Law is the system of rules created by a society or a state to control human conduct. It is enforced by institutions with the power to punish people who break the rules. Law has a broad variety of purposes, but four principal ones are establishing standards, maintaining order, resolving disputes and protecting liberties and rights. Some legal systems are more effective at serving these functions than others. Law is a product of political action, and the political landscape differs widely from nation to nation. For example, an authoritarian government may keep the peace and maintain social stability but it is unlikely to protect minorities or promote social justice. In contrast, a constitutional democracy is likely to achieve all of these goals.

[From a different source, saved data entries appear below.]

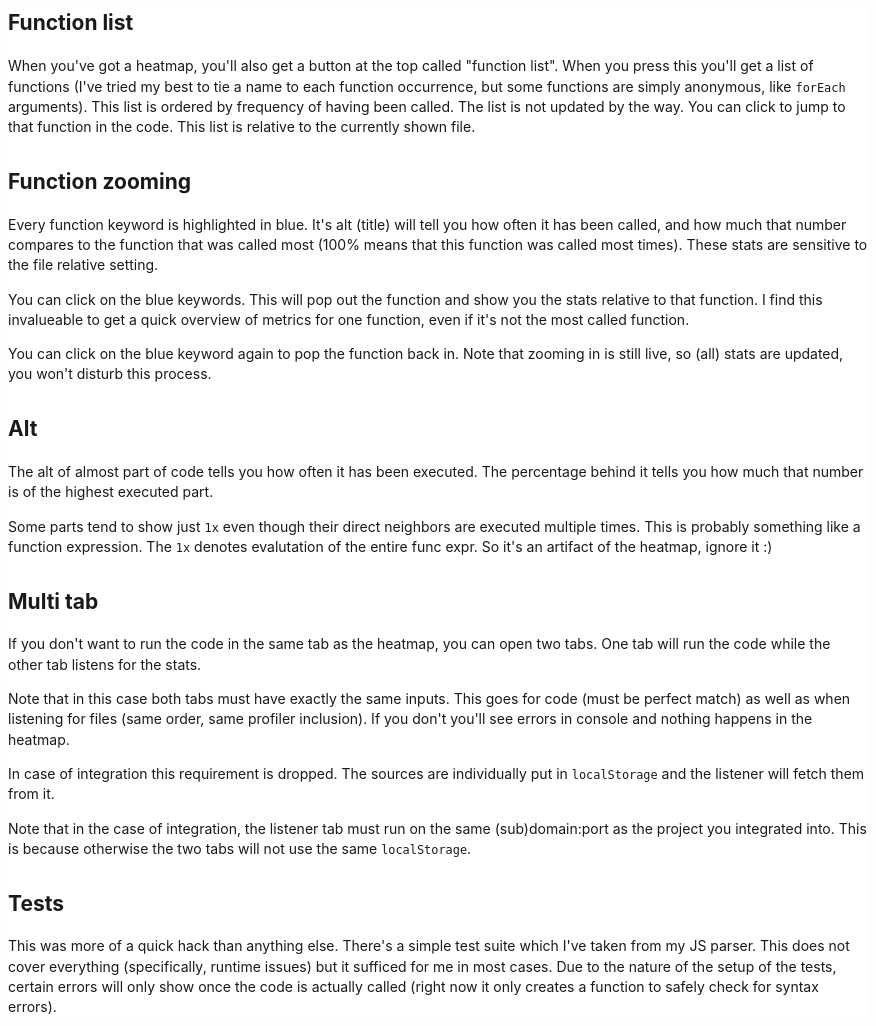 ## Function list

When you've got a heatmap, you'll also get a button at the top called "function list". When you press this you'll get a list of functions (I've tried my best to tie a name to each function occurrence, but some functions are simply anonymous, like `forEach` arguments). This list is ordered by frequency of having been called. The list is not updated by the way. You can click to jump to that function in the code. This list is relative to the currently shown file.

## Function zooming

Every function keyword is highlighted in blue. It's alt (title) will tell you how often it has been called, and how much that number compares to the function that was called most (100% means that this function was called most times). These stats are sensitive to the file relative setting.

You can click on the blue keywords. This will pop out the function and show you the stats relative to that function. I find this invalueable to get a quick overview of metrics for one function, even if it's not the most called function.

You can click on the blue keyword again to pop the function back in. Note that zooming in is still live, so (all) stats are updated, you won't disturb this process.

## Alt

The alt of almost part of code tells you how often it has been executed. The percentage behind it tells you how much that number is of the highest executed part.

Some parts tend to show just `1x` even though their direct neighbors are executed multiple times. This is probably something like a function expression. The `1x` denotes evalutation of the entire func expr. So it's an artifact of the heatmap, ignore it :)

## Multi tab

If you don't want to run the code in the same tab as the heatmap, you can open two tabs. One tab will run the code while the other tab listens for the stats.

Note that in this case both tabs must have exactly the same inputs. This goes for code (must be perfect match) as well as when listening for files (same order, same profiler inclusion). If you don't you'll see errors in console and nothing happens in the heatmap.

In case of integration this requirement is dropped. The sources are individually put in `localStorage` and the listener will fetch them from it.

Note that in the case of integration, the listener tab must run on the same (sub)domain:port as the project you integrated into. This is because otherwise the two tabs will not use the same `localStorage`.

## Tests

This was more of a quick hack than anything else. There's a simple test suite which I've taken from my JS parser. This does not cover everything (specifically, runtime issues) but it sufficed for me in most cases. Due to the nature of the setup of the tests, certain errors will only show once the code is actually called (right now it only creates a function to safely check for syntax errors).
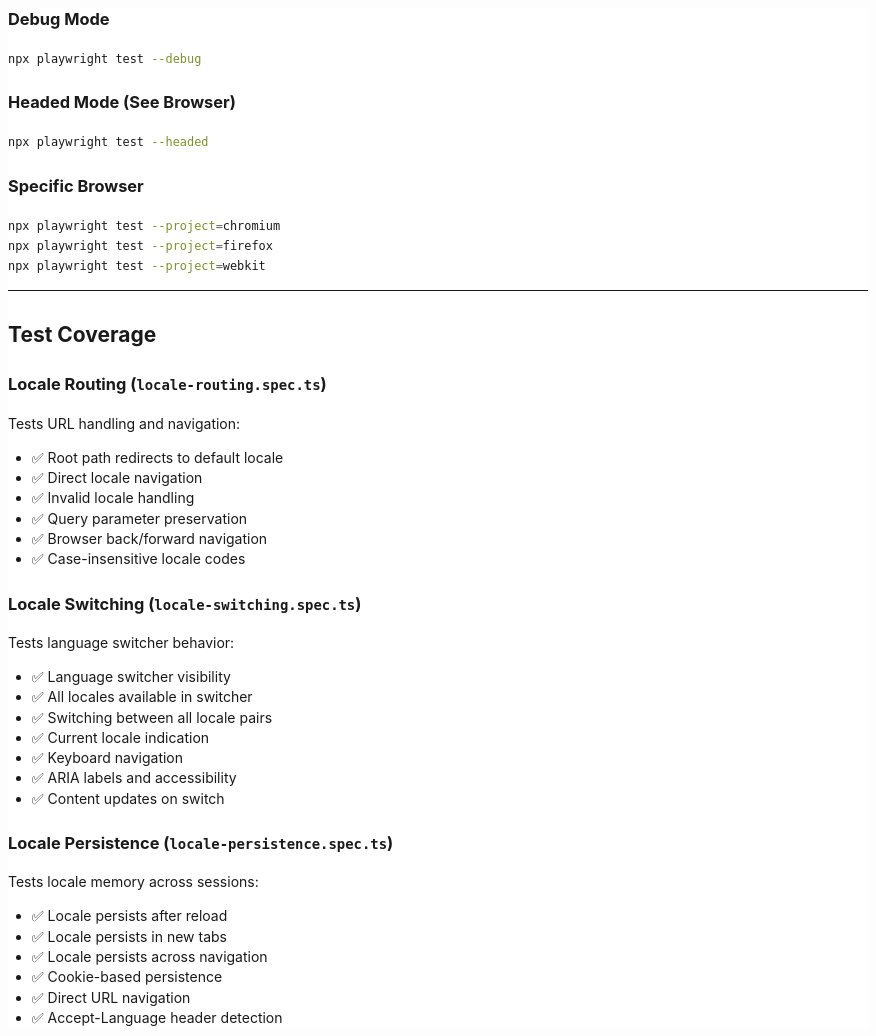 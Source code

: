 ### Debug Mode

```bash
npx playwright test --debug
```

### Headed Mode (See Browser)

```bash
npx playwright test --headed
```

### Specific Browser

```bash
npx playwright test --project=chromium
npx playwright test --project=firefox
npx playwright test --project=webkit
```

---

## Test Coverage

### Locale Routing (`locale-routing.spec.ts`)

Tests URL handling and navigation:

- ✅ Root path redirects to default locale
- ✅ Direct locale navigation
- ✅ Invalid locale handling
- ✅ Query parameter preservation
- ✅ Browser back/forward navigation
- ✅ Case-insensitive locale codes

### Locale Switching (`locale-switching.spec.ts`)

Tests language switcher behavior:

- ✅ Language switcher visibility
- ✅ All locales available in switcher
- ✅ Switching between all locale pairs
- ✅ Current locale indication
- ✅ Keyboard navigation
- ✅ ARIA labels and accessibility
- ✅ Content updates on switch

### Locale Persistence (`locale-persistence.spec.ts`)

Tests locale memory across sessions:

- ✅ Locale persists after reload
- ✅ Locale persists in new tabs
- ✅ Locale persists across navigation
- ✅ Cookie-based persistence
- ✅ Direct URL navigation
- ✅ Accept-Language header detection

The law may be written by a legislative body, resulting in statutes; by an executive branch, resulting in regulations and decrees; or established by courts, resulting in case law. Each of these methods can produce different results, but all are subject to the same basic requirements. For instance, a judge’s decision must be based on the law and facts of a particular case and must not be influenced by bias or illegitimate influences.
Lawyers and judges who write the law have a special responsibility to make sure it is fair and unbiased. This means that they must read all the relevant laws and regulations and use them as a guideline when deciding what to do in a particular case. In addition, they must be aware of the current legal trends in a particular jurisdiction.
A good law student or a practicing lawyer should read the articles on this website and take notes that they will be able to refer back to for inspiration when writing a legal article. In doing so, they will be able to improve the quality of their work.
There are many types of law, but some of the most important include contract, criminal, family, property, and tax law. Contract law regulates agreements between people, including contracts to buy or sell things like cars and houses. Criminal law deals with punishment for crimes such as murder and robbery. Family law covers marriage and divorce proceedings, and the rights of children. Property law defines people’s rights and duties toward tangible property (such as land or buildings) and intangible property, such as money and stock options.
Philosophers have debated the nature of law for centuries. John Austin, a utilitarian, defined law as “commands, backed by the threat of sanctions, from a superior authority to which men have a habit of obedience.” Natural lawyers, such as Jean-Jacques Rousseau, argued that law is based on innate moral principles. Hans Kelsen, a German philosopher, developed a theory of law that was neither utilitarian nor natural. He called it a ‘normative science’. It was a theory that sought to explain the nature of the law and how it should change. This theory became the foundation of modern law.